The car will have enough fuel
to make it back again.
Disputes will take place,
but without explosives.
The Tigris will begin to slowly fill.
The fish will be at peace.
And every day
something ordinary will happen.

 

Remote Hills

9th of December

It’s dark outside and I rush down the hotel staircase, trying not to trip on the freshly-mopped marble. I’m greeted by two brawny men in the hotel lobby, who I’ve hired to escort our medical team to the next location. They both look at me, confused.

Yes. I am the one responsible for the team.

No.
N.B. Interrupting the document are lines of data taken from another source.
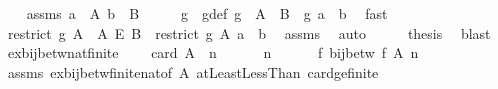 \begin{isabellebody}
%
\endisadelimproof
%
\isatagproof
{}\isamarkupfalse%
{\isacharminus}{\kern0pt}\isanewline
\ \ \isamarkupfalse%
\ assms{\isacharcolon}{\kern0pt}\ {\isachardoublequoteopen}a\ {\isasymin}\ A{\isachardoublequoteclose}\ {\isachardoublequoteopen}b\ {\isasymin}\ B{\isachardoublequoteclose}\isanewline
\ \ \isamarkupfalse%
\ \isamarkupfalse%
\ g\ \ g{\isacharunderscore}{\kern0pt}def{\isacharcolon}{\kern0pt}\ {\isachardoublequoteopen}g\ {\isasymin}\ A\ {\isasymrightarrow}\ B\ {\isasymand}\ g\ a\ {\isacharequal}{\kern0pt}\ b{\isachardoublequoteclose}\ \isamarkupfalse%
\ fast\isanewline
\ \ \isamarkupfalse%
\ \isamarkupfalse%
\ {\isachardoublequoteopen}restrict\ g\ A\ {\isasymin}\ A\ {\isasymrightarrow}\isactrlsub E\ B\ {\isasymand}\ {\isacharparenleft}{\kern0pt}restrict\ g\ A{\isacharparenright}{\kern0pt}\ a\ {\isacharequal}{\kern0pt}\ b{\isachardoublequoteclose}\ \isamarkupfalse%
\ assms{\isacharparenleft}{\kern0pt}{}{\isacharparenright}{\kern0pt}\ \isamarkupfalse%
\ auto\isanewline
\ \ \isamarkupfalse%
\ \isamarkupfalse%
\ {\isacharquery}{\kern0pt}thesis\ \isamarkupfalse%
\ blast\isanewline
{}\isamarkupfalse%
%
\endisatagproof
{\isafoldproof}%
%
\isadelimproof
\isanewline
%
\endisadelimproof
\isanewline
{}\isamarkupfalse%
\ ex{\isacharunderscore}{\kern0pt}bij{\isacharunderscore}{\kern0pt}betw{\isacharunderscore}{\kern0pt}nat{\isacharunderscore}{\kern0pt}finite{\isacharunderscore}{\kern0pt}{}{\isacharcolon}{\kern0pt}\ \isanewline
\ \ \ {\isachardoublequoteopen}card\ A\ {\isacharequal}{\kern0pt}\ n{\isachardoublequoteclose}\ \isanewline
\ \ \ \ \ {\isachardoublequoteopen}n\ {\isachargreater}{\kern0pt}\ {}{\isachardoublequoteclose}\ \isanewline
\ \ \ {\isachardoublequoteopen}{\isasymexists}f{\isachardot}{\kern0pt}\ bij{\isacharunderscore}{\kern0pt}betw\ f\ A\ {\isacharbraceleft}{\kern0pt}{\isachardot}{\kern0pt}{\isachardot}{\kern0pt}{\isacharless}{\kern0pt}n{\isacharbraceright}{\kern0pt}{\isachardoublequoteclose}\isanewline
%
\isadelimproof
\ \ %
\endisadelimproof
%
\isatagproof
{}\isamarkupfalse%
\ assms\ ex{\isacharunderscore}{\kern0pt}bij{\isacharunderscore}{\kern0pt}betw{\isacharunderscore}{\kern0pt}finite{\isacharunderscore}{\kern0pt}nat{\isacharbrackleft}{\kern0pt}of\ A{\isacharbrackright}{\kern0pt}\ atLeast{}LessThan\ card{\isacharunderscore}{\kern0pt}ge{\isacharunderscore}{\kern0pt}{}{\isacharunderscore}{\kern0pt}finite\ \isamarkupfalse%

\end{isabellebody}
He’s not in charge.

Don’t touch me. I can get into the car myself.

The sun rises and the thoroughfares begin to teem with city dwellers. The street stalls re-open – carts filled with dried dates, selections of nuts, and freshly baked sweets. The first pots of chai are brewed. Life quickly returns after a bitter winter’s night.

The safety vest I am given is heavy, with lead plates cold on my neck. I wriggle in the backseat, trying to get comfortable and close my eyes for a few minutes. I start to think about different scenarios. What if a stray bullet hits me in the arm or the leg? How quickly can I run from an explosion? The city scape morphs into empty fields, which glisten under the slow-rising sun. Light brown or dark yellow reflections of trash collect in the shallow dents of the earth. We leave Baghdad and head towards al Qa’im.

The lines at the check point are endless; vehicles filled with people and trade; children making the most of the impasse, hanging out the back of windows, playing, yelling; soldiers heavily armed en route to their next post. We are behind a truck of canary melon for the next hour. I fidget with my hands, scroll through my phone, tap my knee. I’ve been organising the access paperwork for this checkpoint for months now. If we are turned back, al Qa’im will remain without emergency medical services, even while people return to the city and the risk grows of stray improvised explosive devices, booby traps, and attacks by sleeper cells. The solider checks our passports one by one. I hold my breath. He lets us through.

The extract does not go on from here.